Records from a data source
※
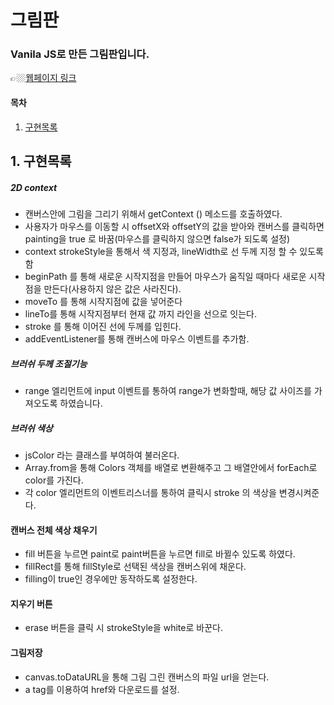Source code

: # 그림판

### Vanila JS로 만든 그림판입니다.
👉🏼[웹페이지 링크](https://wlals2997.github.io/paintjs/)


#### 목차
1. [구현목록](#1-%EA%B5%AC%ED%98%84%EB%AA%A9%EB%A1%9D)


## 1. 구현목록
##### 2D context
* 캔버스안에 그림을 그리기 위해서 getContext () 메소드를 호출하였다.
* 사용자가 마우스를 이동할 시 offsetX와 offsetY의 값을 받아와 캔버스를 클릭하면 painting을 true 로 바꿈(마우스를 클릭하지 않으면 false가 되도록 설정)
* context strokeStyle을 통해서 색 지정과, lineWidth로 선 두께 지정 할 수 있도록 함
* beginPath 를 통해 새로운 시작지점을 만들어 마우스가 움직일 때마다 새로운 시작점을 만든다(사용하지 않은 값은 사라진다).
* moveTo 를 통해 시작지점에 값을 넣어준다
* lineTo를 통해 시작지점부터 현재 값 까지 라인을 선으로 잇는다.
* stroke 를 통해 이어진 선에 두께를 입힌다.
* addEventListener를 통해 캔버스에 마우스 이벤트를 추가함.

##### 브러쉬 두께 조절기능
* range 엘리먼트에 input 이벤트를 통하여 range가 변화할때, 해당 값 사이즈를 가져오도록 하였습니다.

##### 브러쉬 색상
- jsColor 라는 클래스를 부여하여 불러온다.
- Array.from을 통해 Colors 객체를 배열로 변환해주고 그 배열안에서 forEach로 color를 가진다.
- 각 color 엘리먼트의 이벤트리스너를 통하여 클릭시 stroke 의 색상을 변경시켜준다. 

#### 캔버스 전체 색상 채우기
- fill 버튼을 누르면 paint로 paint버튼을 누르면 fill로 바뀔수 있도록 하였다.
- fillRect를 통해 fillStyle로 선택된 색상을 캔버스위에 채운다.
- filling이 true인 경우에만 동작하도록 설정한다.

#### 지우기 버튼
- erase 버튼을 클릭 시 strokeStyle을 white로 바꾼다.

#### 그림저장
- canvas.toDataURL을 통해 그림 그린 캔버스의 파일 url을 얻는다.
- a tag를 이용하여 href와 다운로드를 설정.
※
EXERCISE BRIEF »
Copy out all the data without changing anything, and drop the pictures.

RESPONSE »
Source code

: # 그림판

### Vanila JS로 만든 그림판입니다.
👉🏼[웹페이지 링크](https://wlals2997.github.io/paintjs/)


#### 목차
1. [구현목록](#1-%EA%B5%AC%ED%98%84%EB%AA%A9%EB%A1%9D)


## 1. 구현목록
##### 2D context
* 캔버스안에 그림을 그리기 위해서 getContext () 메소드를 호출하였다.
* 사용자가 마우스를 이동할 시 offsetX와 offsetY의 값을 받아와 캔버스를 클릭하면 painting을 true 로 바꿈(마우스를 클릭하지 않으면 false가 되도록 설정)
* context strokeStyle을 통해서 색 지정과, lineWidth로 선 두께 지정 할 수 있도록 함
* beginPath 를 통해 새로운 시작지점을 만들어 마우스가 움직일 때마다 새로운 시작점을 만든다(사용하지 않은 값은 사라진다).
* moveTo 를 통해 시작지점에 값을 넣어준다
* lineTo를 통해 시작지점부터 현재 값 까지 라인을 선으로 잇는다.
* stroke 를 통해 이어진 선에 두께를 입힌다.
* addEventListener를 통해 캔버스에 마우스 이벤트를 추가함.

##### 브러쉬 두께 조절기능
* range 엘리먼트에 input 이벤트를 통하여 range가 변화할때, 해당 값 사이즈를 가져오도록 하였습니다.

##### 브러쉬 색상
- jsColor 라는 클래스를 부여하여 불러온다.
- Array.from을 통해 Colors 객체를 배열로 변환해주고 그 배열안에서 forEach로 color를 가진다.
- 각 color 엘리먼트의 이벤트리스너를 통하여 클릭시 stroke 의 색상을 변경시켜준다. 

#### 캔버스 전체 색상 채우기
- fill 버튼을 누르면 paint로 paint버튼을 누르면 fill로 바뀔수 있도록 하였다.
- fillRect를 통해 fillStyle로 선택된 색상을 캔버스위에 채운다.
- filling이 true인 경우에만 동작하도록 설정한다.

#### 지우기 버튼
- erase 버튼을 클릭 시 strokeStyle을 white로 바꾼다.

#### 그림저장
- canvas.toDataURL을 통해 그림 그린 캔버스의 파일 url을 얻는다.
- a tag를 이용하여 href와 다운로드를 설정.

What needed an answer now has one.